Every entry must be duplicated precisely as written.

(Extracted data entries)
☆ ☆ ☆ ☆ ☆
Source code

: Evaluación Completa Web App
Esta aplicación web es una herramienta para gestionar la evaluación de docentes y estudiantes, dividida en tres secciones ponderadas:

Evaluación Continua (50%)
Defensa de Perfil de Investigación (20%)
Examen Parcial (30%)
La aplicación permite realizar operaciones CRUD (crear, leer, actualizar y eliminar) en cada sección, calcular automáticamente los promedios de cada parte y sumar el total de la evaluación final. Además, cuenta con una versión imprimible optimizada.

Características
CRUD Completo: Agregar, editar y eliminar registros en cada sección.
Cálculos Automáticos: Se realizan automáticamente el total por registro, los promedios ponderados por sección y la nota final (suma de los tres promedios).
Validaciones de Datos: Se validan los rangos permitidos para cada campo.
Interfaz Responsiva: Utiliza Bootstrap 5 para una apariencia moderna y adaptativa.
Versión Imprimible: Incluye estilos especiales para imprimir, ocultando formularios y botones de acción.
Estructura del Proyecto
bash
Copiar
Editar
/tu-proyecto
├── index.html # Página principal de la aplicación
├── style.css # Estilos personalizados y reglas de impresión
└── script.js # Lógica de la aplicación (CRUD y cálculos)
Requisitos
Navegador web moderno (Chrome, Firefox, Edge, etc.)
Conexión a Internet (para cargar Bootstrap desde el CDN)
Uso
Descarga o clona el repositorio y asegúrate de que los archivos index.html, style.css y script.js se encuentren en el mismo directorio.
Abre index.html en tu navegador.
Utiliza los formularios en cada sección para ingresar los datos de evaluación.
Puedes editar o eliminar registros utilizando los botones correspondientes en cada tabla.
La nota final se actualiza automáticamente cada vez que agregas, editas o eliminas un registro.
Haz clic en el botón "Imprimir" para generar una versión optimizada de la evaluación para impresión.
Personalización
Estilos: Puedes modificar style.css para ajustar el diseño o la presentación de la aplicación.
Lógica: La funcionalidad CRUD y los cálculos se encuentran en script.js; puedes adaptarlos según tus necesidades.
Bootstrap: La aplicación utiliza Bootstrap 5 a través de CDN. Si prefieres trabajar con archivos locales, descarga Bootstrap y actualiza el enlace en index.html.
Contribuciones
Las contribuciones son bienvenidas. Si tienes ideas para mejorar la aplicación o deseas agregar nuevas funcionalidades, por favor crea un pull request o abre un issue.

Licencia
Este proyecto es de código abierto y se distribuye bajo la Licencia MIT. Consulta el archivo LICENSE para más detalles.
☆ ☆ ☆ ☆ ☆
> _Result of the task_:
Source code

: Evaluación Completa Web App
Esta aplicación web es una herramienta para gestionar la evaluación de docentes y estudiantes, dividida en tres secciones ponderadas:

Evaluación Continua (50%)
Defensa de Perfil de Investigación (20%)
Examen Parcial (30%)
La aplicación permite realizar operaciones CRUD (crear, leer, actualizar y eliminar) en cada sección, calcular automáticamente los promedios de cada parte y sumar el total de la evaluación final. Además, cuenta con una versión imprimible optimizada.

Características
CRUD Completo: Agregar, editar y eliminar registros en cada sección.
Cálculos Automáticos: Se realizan automáticamente el total por registro, los promedios ponderados por sección y la nota final (suma de los tres promedios).
Validaciones de Datos: Se validan los rangos permitidos para cada campo.
Interfaz Responsiva: Utiliza Bootstrap 5 para una apariencia moderna y adaptativa.
Versión Imprimible: Incluye estilos especiales para imprimir, ocultando formularios y botones de acción.
Estructura del Proyecto
bash
Copiar
Editar
/tu-proyecto
├── index.html # Página principal de la aplicación
├── style.css # Estilos personalizados y reglas de impresión
└── script.js # Lógica de la aplicación (CRUD y cálculos)
Requisitos
Navegador web moderno (Chrome, Firefox, Edge, etc.)
Conexión a Internet (para cargar Bootstrap desde el CDN)
Uso
Descarga o clona el repositorio y asegúrate de que los archivos index.html, style.css y script.js se encuentren en el mismo directorio.
Abre index.html en tu navegador.
Utiliza los formularios en cada sección para ingresar los datos de evaluación.
Puedes editar o eliminar registros utilizando los botones correspondientes en cada tabla.
La nota final se actualiza automáticamente cada vez que agregas, editas o eliminas un registro.
Haz clic en el botón "Imprimir" para generar una versión optimizada de la evaluación para impresión.
Personalización
Estilos: Puedes modificar style.css para ajustar el diseño o la presentación de la aplicación.
Lógica: La funcionalidad CRUD y los cálculos se encuentran en script.js; puedes adaptarlos según tus necesidades.
Bootstrap: La aplicación utiliza Bootstrap 5 a través de CDN. Si prefieres trabajar con archivos locales, descarga Bootstrap y actualiza el enlace en index.html.
Contribuciones
Las contribuciones son bienvenidas. Si tienes ideas para mejorar la aplicación o deseas agregar nuevas funcionalidades, por favor crea un pull request o abre un issue.

Licencia
Este proyecto es de código abierto y se distribuye bajo la Licencia MIT. Consulta el archivo LICENSE para más detalles.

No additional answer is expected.